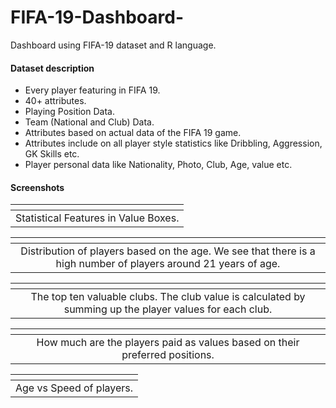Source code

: # FIFA-19-Dashboard-
Dashboard using FIFA-19 dataset and R language.

#### **Dataset description**

- Every player featuring in FIFA 19.
- 40+ attributes.
- Playing Position Data.
- Team (National and Club) Data.
- Attributes based on actual data of the FIFA 19 game.
- Attributes include on all player style statistics like Dribbling, Aggression, GK Skills etc.
- Player personal data like Nationality, Photo, Club, Age, value etc.

#### **Screenshots**

|                ![]()                 |
| :----------------------------------: |
| Statistical Features in Value Boxes. |

|                            ![]()                             |
| :----------------------------------------------------------: |
| Distribution of players based on the age. We see that there is a high number of players around 21 years of age. |

|                            ![]()                             |
| :----------------------------------------------------------: |
| The top ten valuable clubs. The club value is calculated by summing up the player values for each club. |

|                            ![]()                             |
| :----------------------------------------------------------: |
| How much are the players paid as values based on their preferred positions. |

|          ![]()           |
| :----------------------: |
| Age vs Speed of players. |
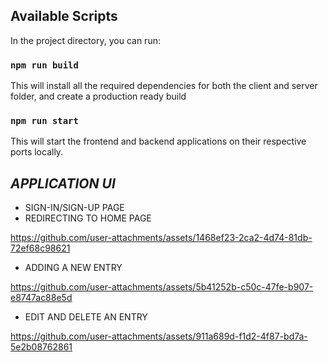 ## Available Scripts

In the project directory, you can run:

### `npm run build`

This will install all the required dependencies for both the client and server folder, and create a production ready build

### `npm run start`

This will start the frontend and backend applications on their respective ports locally.

## *APPLICATION UI*

* SIGN-IN/SIGN-UP PAGE
* REDIRECTING TO HOME PAGE
   
https://github.com/user-attachments/assets/1468ef23-2ca2-4d74-81db-72ef68c98621

* ADDING A NEW ENTRY

https://github.com/user-attachments/assets/5b41252b-c50c-47fe-b907-e8747ac88e5d

* EDIT AND DELETE AN ENTRY

https://github.com/user-attachments/assets/911a689d-f1d2-4f87-bd7a-5e2b08762861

= = = =

ASSIGNED TASK
Using the entries above, return each line in which the word "assets" occurs.

ANSWER TO THIS TASK
https://github.com/user-attachments/assets/1468ef23-2ca2-4d74-81db-72ef68c98621
https://github.com/user-attachments/assets/5b41252b-c50c-47fe-b907-e8747ac88e5d
https://github.com/user-attachments/assets/911a689d-f1d2-4f87-bd7a-5e2b08762861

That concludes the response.